Prescription drugs under Part
C plans
Participants usually get
prescription drug coverage (Part D) through their Medicare Advantage Plans. For
certain types of plans that can’t or choose not to offer drug coverage, one can
join a separate Medicare Prescription Drug Plan. It should be noted, however,
that a member of a Medicare Advantage HMO or PPO plan who joins a separate
Medicare Prescription Drug Plan will be dis-enrolled from the Medicare
Advantage Plan and returned to Original Medicare.
Having Medicare with Other or Supplemental Insurance
Many people eligible for Medicare may
have other health insurance coverage from employers, unions or other
organizations that might be lost if they join Medicare Advantage Plans. Anyone
in such a position should confer with their benefits administrator before
joining an Advantage Plan. Examples of such supplemental insurance include the
following:
Medicare Supplement Insurance
(Medigap)
A Medigap policy can help to pay
out-of-pocket costs in Original Medicare, like deductibles and coinsurance. A patient
may not use and may not be sold a Medigap policy while she is enrolled in a
Medicare Advantage Plan. A patient who has a Medigap policy and then joins a Medicare
Advantage Plan is advised to drop the Medigap policy but should bear in mind
that she might not be able to get it back.
Medicare cost plans
Medicare cost plans, available only in certain
parts of the country, allow members to go out of network to receive
Medicare-covered services.[2] Essentially, these plans
allow the patient a similar structure to Original Medicare (in terms of
deductibles and copays) while allowing them to see an expanded pool of
providers.
A
patient may join anytime that the plan is accepting new members and can leave
at any time and return to Original Medicare. Prescription drugs may be obtained
from the Cost Plan or from Medicare Part D.
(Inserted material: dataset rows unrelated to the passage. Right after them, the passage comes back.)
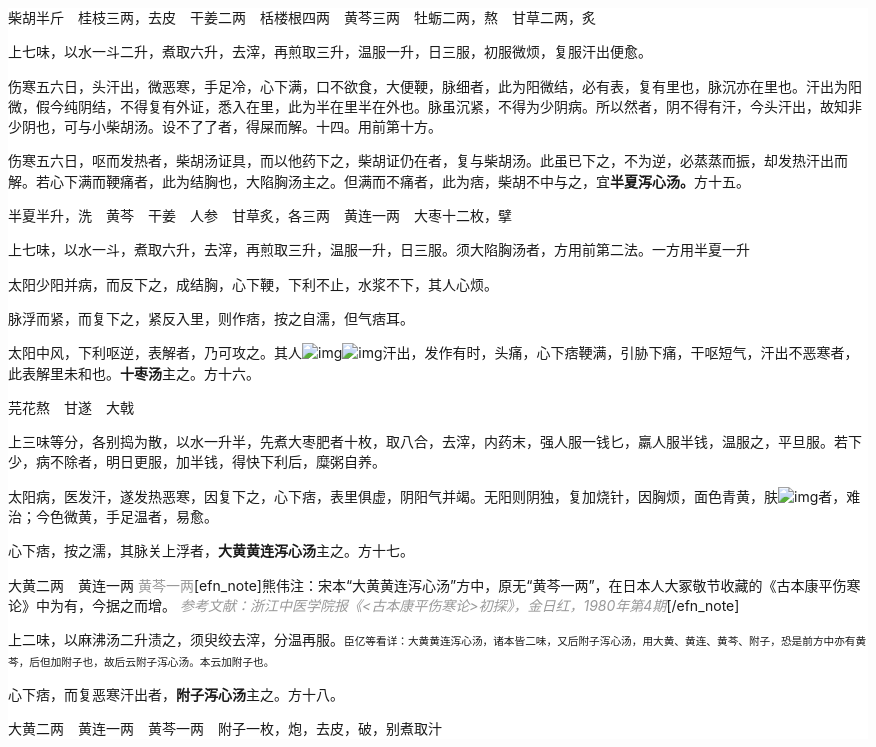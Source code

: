<p>柴胡半斤　桂枝三两，去皮　干姜二两　栝楼根四两　黄芩三两　牡蛎二两，熬　甘草二两，炙</p>



<p>上七味，以水一斗二升，煮取六升，去滓，再煎取三升，温服一升，日三服，初服微烦，复服汗出便愈。</p>





<p>伤寒五六日，头汗出，微恶寒，手足冷，心下满，口不欲食，大便鞕，脉细者，此为阳微结，必有表，复有里也，脉沉亦在里也。汗出为阳微，假今纯阴结，不得复有外证，悉入在里，此为半在里半在外也。脉虽沉紧，不得为少阴病。所以然者，阴不得有汗，今头汗出，故知非少阴也，可与小柴胡汤。设不了了者，得屎而解。十四。用前第十方。</p>



<p>伤寒五六日，呕而发热者，柴胡汤证具，而以他药下之，柴胡证仍在者，复与柴胡汤。此虽已下之，不为逆，必蒸蒸而振，却发热汗出而解。若心下满而鞕痛者，此为结胸也，大陷胸汤主之。但满而不痛者，此为痞，柴胡不中与之，宜<strong>半夏泻心汤。</strong>方十五。</p>



<p>半夏半升，洗　黄芩　干姜　人参　甘草炙，各三两　黄连一两　大枣十二枚，擘</p>



<p>上七味，以水一斗，煮取六升，去滓，再煎取三升，温服一升，日三服。须大陷胸汤者，方用前第二法。一方用半夏一升</p>



<p>太阳少阳并病，而反下之，成结胸，心下鞕，下利不止，水浆不下，其人心烦。</p>



<p>脉浮而紧，而复下之，紧反入里，则作痞，按之自濡，但气痞耳。</p>



<p>太阳中风，下利呕逆，表解者，乃可攻之。其人<img class="" src="https://rwzyzs.ipmph.com/epub/5cc2a0c37d1edc32c10d411e/OEBPS/images/txt004_6.png" alt="img" width="17" height="18" /><img class="" src="https://rwzyzs.ipmph.com/epub/5cc2a0c37d1edc32c10d411e/OEBPS/images/txt004_7.png" alt="img" width="18" height="18" />汗出，发作有时，头痛，心下痞鞕满，引胁下痛，干呕短气，汗出不恶寒者，此表解里未和也。<strong>十枣汤</strong>主之。方十六。</p>



<p>芫花熬　甘遂　大戟</p>



<p>上三味等分，各别捣为散，以水一升半，先煮大枣肥者十枚，取八合，去滓，内药末，强人服一钱匕，羸人服半钱，温服之，平旦服。若下少，病不除者，明日更服，加半钱，得快下利后，糜粥自养。</p>



<p>太阳病，医发汗，遂发热恶寒，因复下之，心下痞，表里俱虚，阴阳气并竭。无阳则阴独，复加烧针，因胸烦，面色青黄，肤<img class="" src="https://rwzyzs.ipmph.com/epub/5cc2a0c37d1edc32c10d411e/OEBPS/images/txt004_8.png" alt="img" width="18" height="18" />者，难治；今色微黄，手足温者，易愈。</p>



<p>心下痞，按之濡，其脉关上浮者，<strong>大黄黄连泻心汤</strong>主之。方十七。</p>



<p>大黄二两　黄连一两 <span style="color: #999999;">黄芩一两</span>[efn_note]熊伟注：宋本“大黄黄连泻心汤”方中，原无“黄芩一两”，在日本人大冢敬节收藏的《古本康平伤寒论》中为有，今据之而增。<span style="color: #999999;"><em> 参考文献：浙江中医学院报《&lt;古本康平伤寒论&gt;初探》，金日红，1980年第4期</em></span>[/efn_note]</p>



<p>上二味，以麻沸汤二升渍之，须臾绞去滓，分温再服。<span style="font-size: 8pt;">臣亿等看详：大黄黄连泻心汤，诸本皆二味，又后附子泻心汤，用大黄、黄连、黄芩、附子，恐是前方中亦有黄芩，后但加附子也，故后云附子泻心汤。本云加附子也。</span></p>



<p>心下痞，而复恶寒汗出者，<strong>附子泻心汤</strong>主之。方十八。</p>



<p>大黄二两　黄连一两　黄芩一两　附子一枚，炮，去皮，破，别煮取汁</p>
Programs of All-Inclusive Care
for the Elderly (PACE)
PACE is a Medicare and Medicaid program
offered in many states that allows people who otherwise need a nursing
home-level of care to remain in the community. To qualify, a person must:
o
be 55 or older
o
live in the service area of a PACE organization
o
be certified by the state as needing a nursing
home-level of care, and
o
be able to live safely in the community with
the help of PACE services.
PACE provides coverage for many services,
including prescription drugs, doctor or other health care practitioner visits,
transportation, home care, hospital visits, and nursing home stays when
necessary. Premiums depend on whether the patient is enrolled in Medicaid as
well or just Medicare. There is no deductible or copayment for any drug,
service, or care approved by PACE.
Medicare and other
insurance-who pays for what?
When a patient has other insurance in addition
to Medicare, there are rules for which insurance pays first. Medicare will pay
first if the participant:
- has
retiree insurance from former employment (or spouse’s employment), or
- is 65
or older, has group health plan coverage based on current employment and the
employer has fewer than 20 employees; or
- is
under 65 and disabled, has group health plan coverage based on her or a family
member’s current employment, and the employer has fewer than 100 employees.
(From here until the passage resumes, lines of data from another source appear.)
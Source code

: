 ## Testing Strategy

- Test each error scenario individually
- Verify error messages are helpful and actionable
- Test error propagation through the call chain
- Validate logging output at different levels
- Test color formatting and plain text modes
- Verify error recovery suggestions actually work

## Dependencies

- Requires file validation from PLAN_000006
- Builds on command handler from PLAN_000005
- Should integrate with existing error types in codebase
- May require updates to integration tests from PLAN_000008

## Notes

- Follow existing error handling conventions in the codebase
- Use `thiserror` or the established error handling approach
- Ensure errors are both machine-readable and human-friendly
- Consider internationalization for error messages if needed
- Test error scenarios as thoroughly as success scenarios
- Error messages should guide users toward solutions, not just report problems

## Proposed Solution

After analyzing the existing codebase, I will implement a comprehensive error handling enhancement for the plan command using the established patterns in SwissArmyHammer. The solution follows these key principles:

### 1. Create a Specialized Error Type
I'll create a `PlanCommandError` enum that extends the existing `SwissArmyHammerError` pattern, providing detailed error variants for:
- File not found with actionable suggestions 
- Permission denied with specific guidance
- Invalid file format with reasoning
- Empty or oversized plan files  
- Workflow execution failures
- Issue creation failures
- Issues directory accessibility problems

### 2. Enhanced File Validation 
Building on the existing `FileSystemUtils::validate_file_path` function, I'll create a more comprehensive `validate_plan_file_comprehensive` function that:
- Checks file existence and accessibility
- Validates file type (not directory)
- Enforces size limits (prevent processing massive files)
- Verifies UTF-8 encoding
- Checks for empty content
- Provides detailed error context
Other insurance pays first if the
participant:
- is 65
or older, has group health plan coverage based on current employment and the
employer has 20 or more employees, or
- is
under 65 and disabled, has group health plan coverage based on her or a family
member’s current employment, and the employer has 100 or more employees.
In this module, we focused on the various types
of Medicare, Medicare Advantage, and other insurance options available to
Medicare-eligible people and some of the features of each of them. In the next module,
we will look at Medicare Part A- Hospital Insurance and discuss the premiums
and the types of services and facilities associated with Part A.